**Instructions to follow:** For the entries below, count the lines containing "their" and give only that number.

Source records
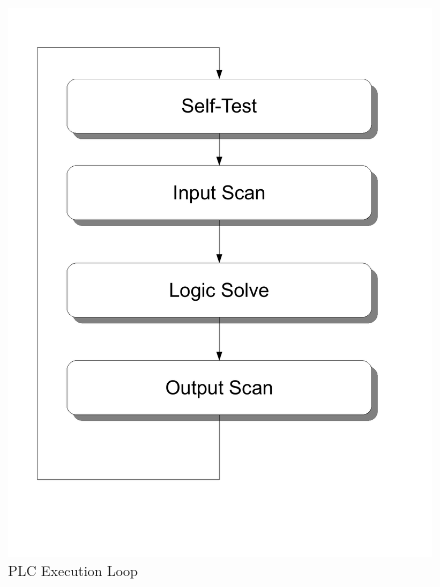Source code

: \begin{figure}[htb]
    \centering
    \includegraphics[width=\imgmedphoto]{./images/plcexecution.pdf}
    \caption{PLC Execution Loop}
    \label{fig:plcexecution}
\end{figure}

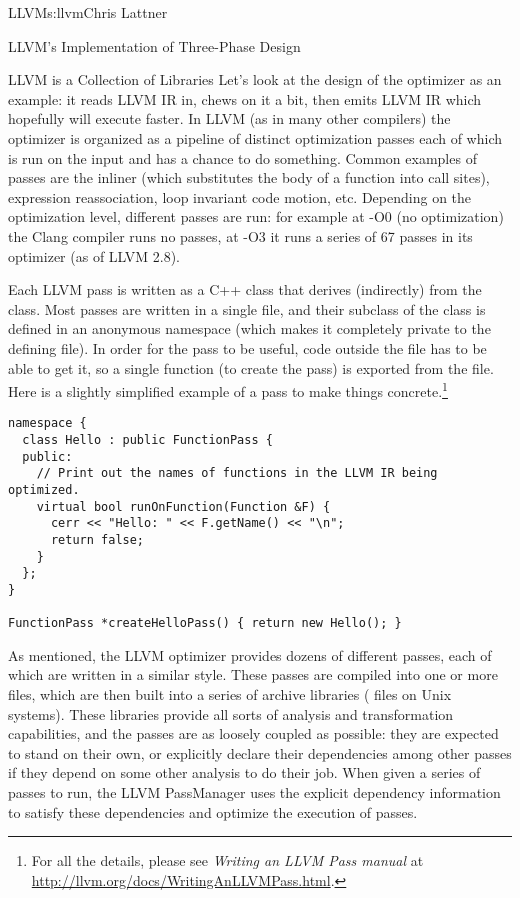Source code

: \begin{aosachapter}{LLVM}{s:llvm}{Chris Lattner}
\begin{aosasect1}{LLVM's Implementation of Three-Phase Design}
\begin{aosasect2}{LLVM is a Collection of Libraries}
Let's look at the design of the optimizer as an example: it reads LLVM
IR in, chews on it a bit, then emits LLVM IR which hopefully will
execute faster.  In LLVM (as in many other compilers) the optimizer is
organized as a pipeline of distinct optimization passes each of which
is run on the input and has a chance to do something.  Common examples
of passes are the inliner (which substitutes the body of a function
into call sites), expression reassociation, loop invariant code
motion, etc.  Depending on the optimization level, different passes
are run: for example at -O0 (no optimization) the Clang compiler runs
no passes, at -O3 it runs a series of 67 passes in its optimizer (as
of LLVM 2.8).

Each LLVM pass is written as a C++ class that derives (indirectly)
from the  class.  Most passes are written in a single
 file, and their subclass of the  class is
defined in an anonymous namespace (which makes it completely private
to the defining file).  In order for the pass to be useful, code
outside the file has to be able to get it, so a single function (to
create the pass) is exported from the file.  Here is a slightly
simplified example of a pass to make things concrete.\footnote{ For
all the details, please see \emph{Writing an LLVM Pass manual} at
\url{http://llvm.org/docs/WritingAnLLVMPass.html}.  }

\begin{verbatim}
namespace {
  class Hello : public FunctionPass {
  public:
    // Print out the names of functions in the LLVM IR being optimized.
    virtual bool runOnFunction(Function &F) {
      cerr << "Hello: " << F.getName() << "\n";
      return false;
    }
  };
}

FunctionPass *createHelloPass() { return new Hello(); }
\end{verbatim}

As mentioned, the LLVM optimizer provides dozens of different passes,
each of which are written in a similar style.  These passes are
compiled into one or more  files, which are then built into a
series of archive libraries ( files on Unix systems). These
libraries provide all sorts of analysis and transformation
capabilities, and the passes are as loosely coupled as possible: they
are expected to stand on their own, or explicitly declare their
dependencies among other passes if they depend on some other analysis
to do their job.  When given a series of passes to run, the LLVM
PassManager uses the explicit dependency information to satisfy these
dependencies and optimize the execution of passes.


\end{aosasect2}
\end{aosasect1}
\end{aosachapter}

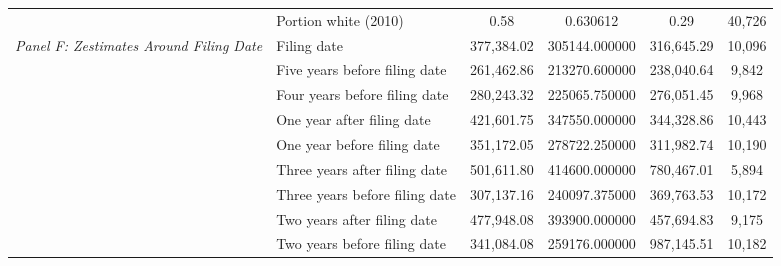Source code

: \begin{tabular}{llcccc}
 & Portion white (2010) & 0.58 & 0.630612 & 0.29 & 40,726 \\
\cline{1-6}
\multirow[c]{9}{4cm}{\textit{Panel F: Zestimates Around Filing Date}} & Filing date & 377,384.02 & 305144.000000 & 316,645.29 & 10,096 \\
 & Five years before filing date & 261,462.86 & 213270.600000 & 238,040.64 & 9,842 \\
 & Four years before filing date & 280,243.32 & 225065.750000 & 276,051.45 & 9,968 \\
 & One year after filing date & 421,601.75 & 347550.000000 & 344,328.86 & 10,443 \\
 & One year before filing date & 351,172.05 & 278722.250000 & 311,982.74 & 10,190 \\
 & Three years after filing date & 501,611.80 & 414600.000000 & 780,467.01 & 5,894 \\
 & Three years before filing date & 307,137.16 & 240097.375000 & 369,763.53 & 10,172 \\
 & Two years after filing date & 477,948.08 & 393900.000000 & 457,694.83 & 9,175 \\
 & Two years before filing date & 341,084.08 & 259176.000000 & 987,145.51 & 10,182 \\
\cline{1-6}
\bottomrule
\end{tabular}
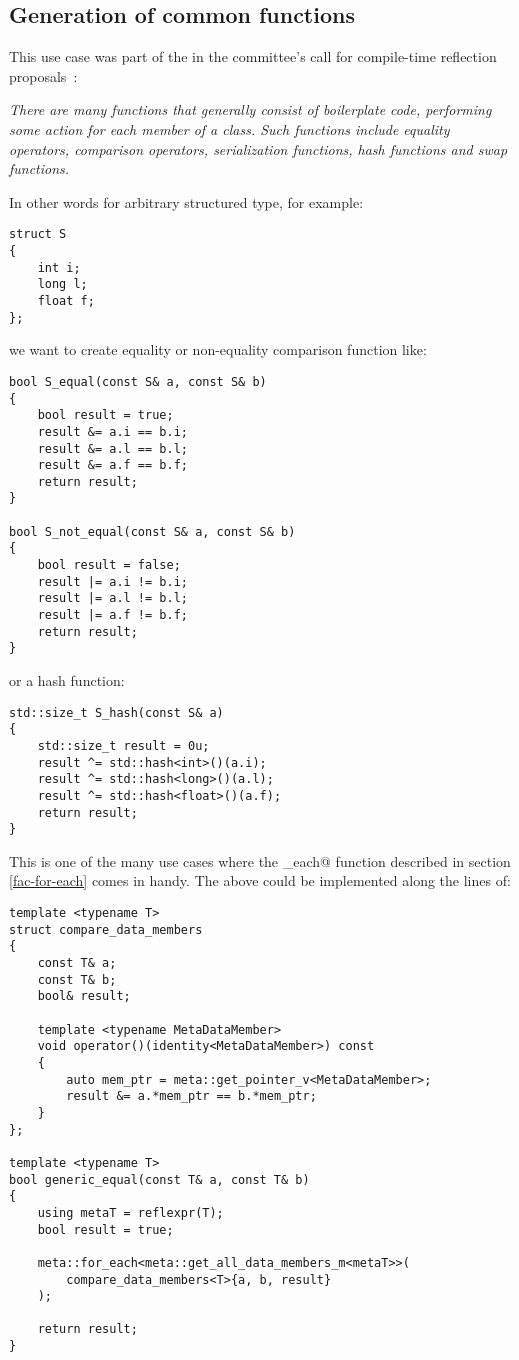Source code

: \subsection{Generation of common functions}
\label{use-case-common-func}

This use case was part of the  in the committee's
call for compile-time reflection proposals~\cite{ISOCPP-N3814}: 

{\em There are many functions that generally consist of boilerplate code,
performing some action for each member of a class. Such functions include
equality operators, comparison operators, serialization functions,
hash functions and swap functions.
}

In other words for arbitrary structured type, for example:

\begin{verbatim}
struct S
{
	int i;
	long l;
	float f;
};
\end{verbatim}

we want to create equality or non-equality comparison function like:

\begin{verbatim}
bool S_equal(const S& a, const S& b)
{
	bool result = true;
	result &= a.i == b.i;
	result &= a.l == b.l;
	result &= a.f == b.f;
	return result;
}

bool S_not_equal(const S& a, const S& b)
{
	bool result = false;
	result |= a.i != b.i;
	result |= a.l != b.l;
	result |= a.f != b.f;
	return result;
}
\end{verbatim}

or a hash function:

\begin{verbatim}
std::size_t S_hash(const S& a)
{
	std::size_t result = 0u;
	result ^= std::hash<int>()(a.i);
	result ^= std::hash<long>()(a.l);
	result ^= std::hash<float>()(a.f);
	return result;
}
\end{verbatim}

This is one of the many use cases where the \verb@for_each@ function
described in section \ref{fac-for-each} comes in handy. The above could be
implemented along the lines of:

\begin{verbatim}
template <typename T>
struct compare_data_members
{
	const T& a;
	const T& b;
	bool& result;

	template <typename MetaDataMember>
	void operator()(identity<MetaDataMember>) const
	{
		auto mem_ptr = meta::get_pointer_v<MetaDataMember>;
		result &= a.*mem_ptr == b.*mem_ptr;
	}
};

template <typename T>
bool generic_equal(const T& a, const T& b)
{
	using metaT = reflexpr(T);
	bool result = true;

	meta::for_each<meta::get_all_data_members_m<metaT>>(
		compare_data_members<T>{a, b, result}
	);

	return result;
}
\end{verbatim}

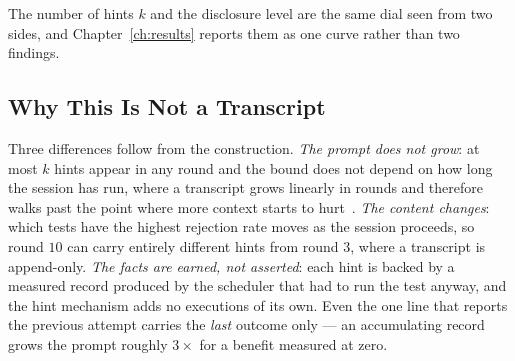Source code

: The number of hints $k$ and the disclosure level are the same dial seen from two
sides, and Chapter~\ref{ch:results} reports them as one curve rather than two
findings.

\subsection{Why This Is Not a Transcript}

Three differences follow from the construction. \emph{The prompt does not
grow}: at most $k$ hints appear in any round and the bound does not depend on
how long the session has run, where a transcript grows linearly in rounds and
therefore walks past the point where more context starts to
hurt~\citep{parasaram2025factselection}. \emph{The content changes}: which
tests have the highest rejection rate moves as the session proceeds, so round
$10$ can carry entirely different hints from round $3$, where a transcript is
append-only. \emph{The facts are earned, not asserted}: each hint is backed by a measured
record produced by the scheduler that had to run the test anyway, and the hint
mechanism adds no executions of its own. Even the one line that reports the
previous attempt carries the \emph{last} outcome only --- an accumulating
record grows the prompt roughly $3\times$ for a benefit measured at zero.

**Your response:** 3